To corroborate the presence of SUB:EGFP at the TGN/EE we exposed sub-1 pSUB::SUB:EGFP seedlings to the fungal toxin BFA. Treatment with BFA results in the formation of so-called BFA compartments or bodies that contain secretory and endocytic vesicles (Robinson ; Paez Valencia ). We observed prominent SUB:EGFP signal in BFA compartments in root epidermal cells of seedlings treated with DMSO for 30 min followed by a DMSO/BFA (50 µM) treatment for 60 min, confirming previous data (Fig. 2D) (Kwak and Schiefelbein, 2008; Yadav ; Vaddepalli ; Wang ).

Next, we explored the relative contribution of signal at the TGN/EE originating from the secretion of newly translated SUB:EGFP versus endocytic SUB:EGFP-derived signal. To this end we first treated seedlings with the protein synthesis inhibitor cycloheximide (50 µM) for 60 min followed by co-incubation with 50 µM BFA for 30 min. In those seedlings SUB:EGFP still prominently localized to BFA bodies (Fig. 2E) as noted earlier (Wang ). However, we also observed a reduction in SUB:EGFP signal intensity at the PM in cells co-treated with cycloheximide and BFA (Fig. 2E, F) indicating that the BFA bodies included both endocytic and exocytic SUB:EGFP-containing vesicles.
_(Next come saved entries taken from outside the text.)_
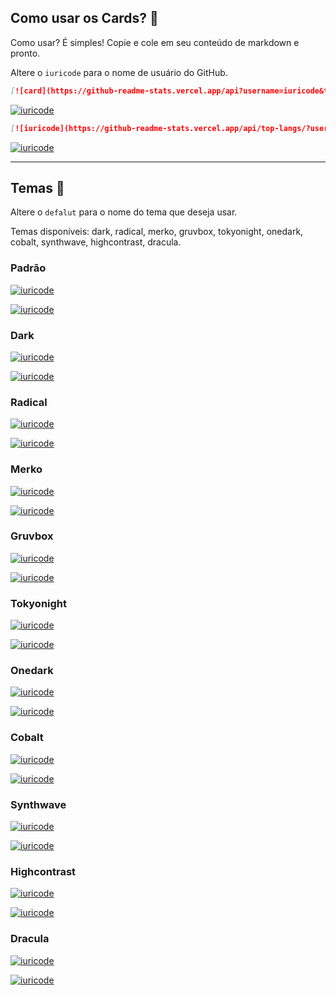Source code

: ## Como usar os Cards? :monocle_face:

Como usar? É simples! Copie e cole em seu conteúdo de markdown e pronto.

Altere o `iuricode` para o nome de usuário do GitHub.


```md
[![card](https://github-readme-stats.vercel.app/api?username=iuricode&theme=default)](https://github.com/iuricode/)
```

[![iuricode](https://github-readme-stats.vercel.app/api?username=iuricode&theme=default)](https://github.com/iuricode/)

```md
[![iuricode](https://github-readme-stats.vercel.app/api/top-langs/?username=iuricode&hide=html&layout=compact&theme=default)](https://github.com/iuricode/)
```

[![iuricode](https://github-readme-stats.vercel.app/api/top-langs/?username=iuricode&hide=html&layout=compact&theme=default)](https://github.com/iuricode/)

---

## Temas :art:

Altere o `defalut` para o nome do tema que deseja usar.

Temas disponíveis: dark, radical, merko, gruvbox, tokyonight, onedark, cobalt, synthwave, highcontrast, dracula.

### Padrão
[![iuricode](https://github-readme-stats.vercel.app/api?username=iuricode&theme=default)](https://github.com/iuricode/)

[![iuricode](https://github-readme-stats.vercel.app/api/top-langs/?username=iuricode&hide=html&layout=compact&theme=default)](https://github.com/iuricode/)

### Dark
[![iuricode](https://github-readme-stats.vercel.app/api?username=iuricode&theme=dark)](https://github.com/iuricode/)

[![iuricode](https://github-readme-stats.vercel.app/api/top-langs/?username=iuricode&hide=html&layout=compact&theme=dark)](https://github.com/iuricode/)

### Radical
[![iuricode](https://github-readme-stats.vercel.app/api?username=iuricode&theme=radical)](https://github.com/iuricode/)

[![iuricode](https://github-readme-stats.vercel.app/api/top-langs/?username=iuricode&hide=html&layout=compact&theme=radical)](https://github.com/iuricode/)

### Merko
[![iuricode](https://github-readme-stats.vercel.app/api?username=iuricode&theme=merko)](https://github.com/iuricode/)

[![iuricode](https://github-readme-stats.vercel.app/api/top-langs/?username=iuricode&hide=html&layout=compact&theme=merko)](https://github.com/iuricode/)

### Gruvbox
[![iuricode](https://github-readme-stats.vercel.app/api?username=iuricode&theme=gruvbox)](https://github.com/iuricode/)

[![iuricode](https://github-readme-stats.vercel.app/api/top-langs/?username=iuricode&hide=html&layout=compact&theme=gruvbox)](https://github.com/iuricode/)

### Tokyonight
[![iuricode](https://github-readme-stats.vercel.app/api?username=iuricode&theme=tokyonight)](https://github.com/iuricode/)

[![iuricode](https://github-readme-stats.vercel.app/api/top-langs/?username=iuricode&hide=html&layout=compact&theme=tokyonight)](https://github.com/iuricode/)

### Onedark
[![iuricode](https://github-readme-stats.vercel.app/api?username=iuricode&theme=onedark)](https://github.com/iuricode/)

[![iuricode](https://github-readme-stats.vercel.app/api/top-langs/?username=iuricode&hide=html&layout=compact&theme=onedark)](https://github.com/iuricode/)

### Cobalt
[![iuricode](https://github-readme-stats.vercel.app/api?username=iuricode&theme=cobalt)](https://github.com/iuricode/)

[![iuricode](https://github-readme-stats.vercel.app/api/top-langs/?username=iuricode&hide=html&layout=compact&theme=cobalt)](https://github.com/iuricode/)

### Synthwave
[![iuricode](https://github-readme-stats.vercel.app/api?username=iuricode&theme=synthwave)](https://github.com/iuricode/)

[![iuricode](https://github-readme-stats.vercel.app/api/top-langs/?username=iuricode&hide=html&layout=compact&theme=synthwave)](https://github.com/iuricode/)

### Highcontrast
[![iuricode](https://github-readme-stats.vercel.app/api?username=iuricode&theme=highcontrast)](https://github.com/iuricode/)

[![iuricode](https://github-readme-stats.vercel.app/api/top-langs/?username=iuricode&hide=html&layout=compact&theme=highcontrast)](https://github.com/iuricode/)

### Dracula
[![iuricode](https://github-readme-stats.vercel.app/api?username=iuricode&theme=dracula)](https://github.com/iuricode/) 

[![iuricode](https://github-readme-stats.vercel.app/api/top-langs/?username=iuricode&hide=html&layout=compact&theme=dracula)](https://github.com/iuricode/)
We then investigated if internalized SUB:EGFP is sorted into MVBs. Apart from affecting vesicle formation at the PM, wortmannin also interferes with the maturation of LEs and causes formation of enlarged MVB/LEs (Tse ; Wang ; Cui ). Treating seedlings for 60 min with 33 µM wortmannin results in the formation of large globular structures labelled by SUB:EGFP signal (Fig. 2A). Such structures are typical for enlarged MVBs (Jia ). To corroborate our findings, we incubated 5-day-old seedlings with 4 µM FM4-64 for 10 min (pulse) followed by an incubation in a mock or 33 µM wortmannin solution lacking FM4-64 for 120 min in the dark (chase). In the mock treated seedlings we observed an accumulation of FM4-64- and SUB:EGFP-derived signal in the vacuole of root epidermis cells (Fig. 2G). In contrast, wortmannin-treated seedlings showed FM4-64 and SUB:EGFP signal could be seen in ring-like structures typical of enlarged MVBs (Fig. 2G). We obtained a similar result when analysing wave line 2 (W2Y) expressing a fusion of ARA7/RABF2b to yellow fluorescent protein (YFP) (Fig. 2H; Geldner ). The Rab small GTPase ARA7/RABF2b has been previously shown to localize to MVBs (Kotzer ; Lee ; Haas ). To further substantiate these results we generated a line hemizygous for the pSUB::SUB:EGFP and pUBQ10::ARA7:mRFP transgenes. Upon treating 5-day-old seedlings of this line with wortmannin for 120 min we observed 99% colocalization of SUB:EGFP- and ARA7:mRFP-labelled ring-like structures in root epidermal cells (Fig. 2I) (159/161). Finally, and in accordance with these results, SUB:EGFP was detected at MVBs in immunogold electron microscopy experiments (see Fig. 2W in Vaddepalli ). Taken together, the results indicate that SUB:EGFP is sorted into MVBs.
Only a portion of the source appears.